Provided material
╔══

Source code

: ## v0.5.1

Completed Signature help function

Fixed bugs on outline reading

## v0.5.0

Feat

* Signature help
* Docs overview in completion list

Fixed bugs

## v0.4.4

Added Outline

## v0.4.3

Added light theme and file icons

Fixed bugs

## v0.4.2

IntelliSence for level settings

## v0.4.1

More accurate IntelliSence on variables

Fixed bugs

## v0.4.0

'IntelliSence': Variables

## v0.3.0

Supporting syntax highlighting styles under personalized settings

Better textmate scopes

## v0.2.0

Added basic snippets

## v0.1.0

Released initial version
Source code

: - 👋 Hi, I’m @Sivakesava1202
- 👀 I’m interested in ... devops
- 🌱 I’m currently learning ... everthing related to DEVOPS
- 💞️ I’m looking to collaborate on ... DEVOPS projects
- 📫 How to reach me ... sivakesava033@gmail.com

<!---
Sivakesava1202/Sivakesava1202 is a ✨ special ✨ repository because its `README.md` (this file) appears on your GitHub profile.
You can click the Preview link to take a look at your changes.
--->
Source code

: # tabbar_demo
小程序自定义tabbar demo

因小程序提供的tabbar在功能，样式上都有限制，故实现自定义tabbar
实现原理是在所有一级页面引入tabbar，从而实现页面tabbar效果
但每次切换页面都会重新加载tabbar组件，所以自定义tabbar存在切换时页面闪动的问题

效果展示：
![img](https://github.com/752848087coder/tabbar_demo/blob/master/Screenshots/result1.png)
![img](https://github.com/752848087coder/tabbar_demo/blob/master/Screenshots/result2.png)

╚══

About this task
Read the lines above. Gather those in which the string "Screenshots" is found.

Answer space
![img](https://github.com/752848087coder/tabbar_demo/blob/master/Screenshots/result1.png)
![img](https://github.com/752848087coder/tabbar_demo/blob/master/Screenshots/result2.png)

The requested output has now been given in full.